Finalmente, se acercó a Quidel. Cornelius contuvo el aliento instintivamente, pero antes de que el anciano pudiera decir algo, se oyó un bramido de furia que venía de fuera.
—¿Qué está pasando ahí fuera? ¿Qué ocurre?
A Elisa la ruca nunca le había parecido tan pequeña; nunca había tenido esa sensación de estar completamente aislada del mundo ni se había sentido tan molesta como en el instante en que se enteró de que unos forasteros habían llegado al pueblo.
Las horas pasadas en la ruca habían transcurrido con monotonía. Cuando Magdalena no estaba rezando, se dejaba llevar por las conjeturas más descabelladas. Creía saber, por ejemplo, por qué aquel enorme espacio que había dentro de la casa estaba dividido en habitaciones tan pequeñas: porque los mapuches practicaban la poligamia; probablemente detrás de cada una de aquellas paredes de cuero vivían distintas mujeres con sus hijos.
Elisa no sabía si tenía razón o no. En cualquier caso, no habían oído a ninguna otra mujer y solo habían visto a aquella que les traía comida regularmente y hacía sus labores diarias.
Magdalena también tenía sus conjeturas sobre ella. La tela de su ropa era fina y colorida, por lo tanto era cara, y eso, a su vez, solo podía significar que se encontraban en la casa del cacique: una buena señal en todo caso, pues estarían bajo la protección de este.
Sobre esto, Elisa tampoco sabía en qué medida podía creer a Magdalena, pero se sentía aliviada de que aquel hombre malhumorado no hubiera vuelto a aparecer y de que la mujer, entretanto, les dedicara a veces una furtiva sonrisa. La última vez que les había traído comida, la ración de carne seca y ahumada era bastante más abundante que las anteriores y contemplar a la mujer mientras hacía sus labores distraía a Elisa de sus oscuros pensamientos. Con visible habilidad, la mujer cosía ponchos, mantas que se utilizaban como silla de montar, carteras, cortinas y fajas. También trenzaba cuerdas, tejía redes y cestas y, a partir de una masa de color grisáceo, hacía unos recipientes.
—Eso, probablemente, es arcilla —dijo Magdalena.
No era el único material del que disponían los mapuches. Elisa también vio bandejas, platos y calderas de cobre. En algunas de ellas, la mujer maceraba unas plantas de olor penetrante y luego hacía un caldo con ellas. Más tarde, sumergía en el caldo algunas piezas de ropa, que salían teñidas de varios colores: rojo, negro, verde y azul.
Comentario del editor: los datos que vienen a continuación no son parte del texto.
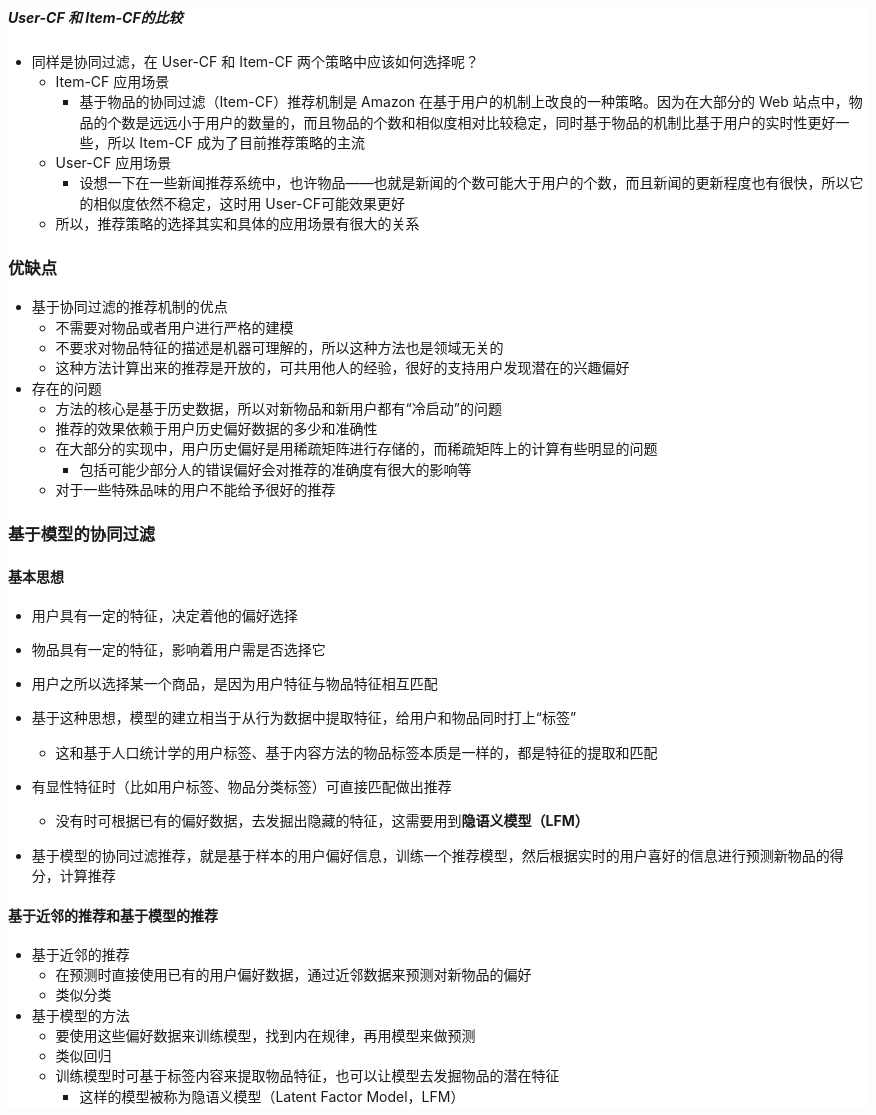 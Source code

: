
##### User-CF 和 Item-CF的比较

- 同样是协同过滤，在 User-CF 和 Item-CF 两个策略中应该如何选择呢？
  - Item-CF 应用场景
    - 基于物品的协同过滤（Item-CF）推荐机制是 Amazon 在基于用户的机制上改良的一种策略。因为在大部分的 Web 站点中，物品的个数是远远小于用户的数量的，而且物品的个数和相似度相对比较稳定，同时基于物品的机制比基于用户的实时性更好一些，所以 Item-CF 成为了目前推荐策略的主流
  - User-CF 应用场景
    - 设想一下在一些新闻推荐系统中，也许物品——也就是新闻的个数可能大于用户的个数，而且新闻的更新程度也有很快，所以它的相似度依然不稳定，这时用 User-CF可能效果更好
  - 所以，推荐策略的选择其实和具体的应用场景有很大的关系



### 优缺点

- 基于协同过滤的推荐机制的优点
  - 不需要对物品或者用户进行严格的建模
  - 不要求对物品特征的描述是机器可理解的，所以这种方法也是领域无关的
  - 这种方法计算出来的推荐是开放的，可共用他人的经验，很好的支持用户发现潜在的兴趣偏好
- 存在的问题
  - 方法的核心是基于历史数据，所以对新物品和新用户都有“冷启动”的问题
  - 推荐的效果依赖于用户历史偏好数据的多少和准确性
  - 在大部分的实现中，用户历史偏好是用稀疏矩阵进行存储的，而稀疏矩阵上的计算有些明显的问题
    - 包括可能少部分人的错误偏好会对推荐的准确度有很大的影响等
  - 对于一些特殊品味的用户不能给予很好的推荐



### 基于模型的协同过滤



#### 基本思想

- 用户具有一定的特征，决定着他的偏好选择
- 物品具有一定的特征，影响着用户需是否选择它
- 用户之所以选择某一个商品，是因为用户特征与物品特征相互匹配



- 基于这种思想，模型的建立相当于从行为数据中提取特征，给用户和物品同时打上“标签”
  - 这和基于人口统计学的用户标签、基于内容方法的物品标签本质是一样的，都是特征的提取和匹配
- 有显性特征时（比如用户标签、物品分类标签）可直接匹配做出推荐
  - 没有时可根据已有的偏好数据，去发掘出隐藏的特征，这需要用到**隐语义模型（LFM）**



- 基于模型的协同过滤推荐，就是基于样本的用户偏好信息，训练一个推荐模型，然后根据实时的用户喜好的信息进行预测新物品的得分，计算推荐

  

#### 基于近邻的推荐和基于模型的推荐

- 基于近邻的推荐
  - 在预测时直接使用已有的用户偏好数据，通过近邻数据来预测对新物品的偏好
  - 类似分类
- 基于模型的方法
  - 要使用这些偏好数据来训练模型，找到内在规律，再用模型来做预测
  - 类似回归
  - 训练模型时可基于标签内容来提取物品特征，也可以让模型去发掘物品的潜在特征
    - 这样的模型被称为隐语义模型（Latent Factor Model，LFM）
Y cuando en la ruca fueron quedando menos cosas nuevas por descubrir, Elisa se dedicó a espiar el exterior a través de las rendijas de la pared. Vio toda suerte de animales, algunos conocidos, otros extraños; una vez, poco después del mediodía, oyó unos cascos de caballo, lo cual anunciaba la llegada de un grupo de jinetes.
Todas alzaron la cabeza con asombro y la mujer mapuche se puso en pie de un salto y se apresuró a salir para ver qué estaba sucediendo.
Instantes después, regresó con el rostro encendido y haciendo gestos frenéticos. Elisa no entendió las palabras que dijo, pero estaba segura de que aquella agitación solo podía significar que a la aldea habían llegado unos forasteros.
—Tal vez… ¡Tal vez hayan venido a por nosotras!
Entonces pegó la cara aún más contra las rendijas. En un principio no vio nada, pero luego creyó atisbar una figura muy distante que nada tenía que ver con la complexión y el aspecto de los mapuches. No tenía el pelo oscuro, sino de un color marrón y rojizo; su piel tampoco estaba curtida por el sol, sino que era mucho más clara. ¿Había sido un espejismo, o Cornelius había venido a buscarlas y las había encontrado?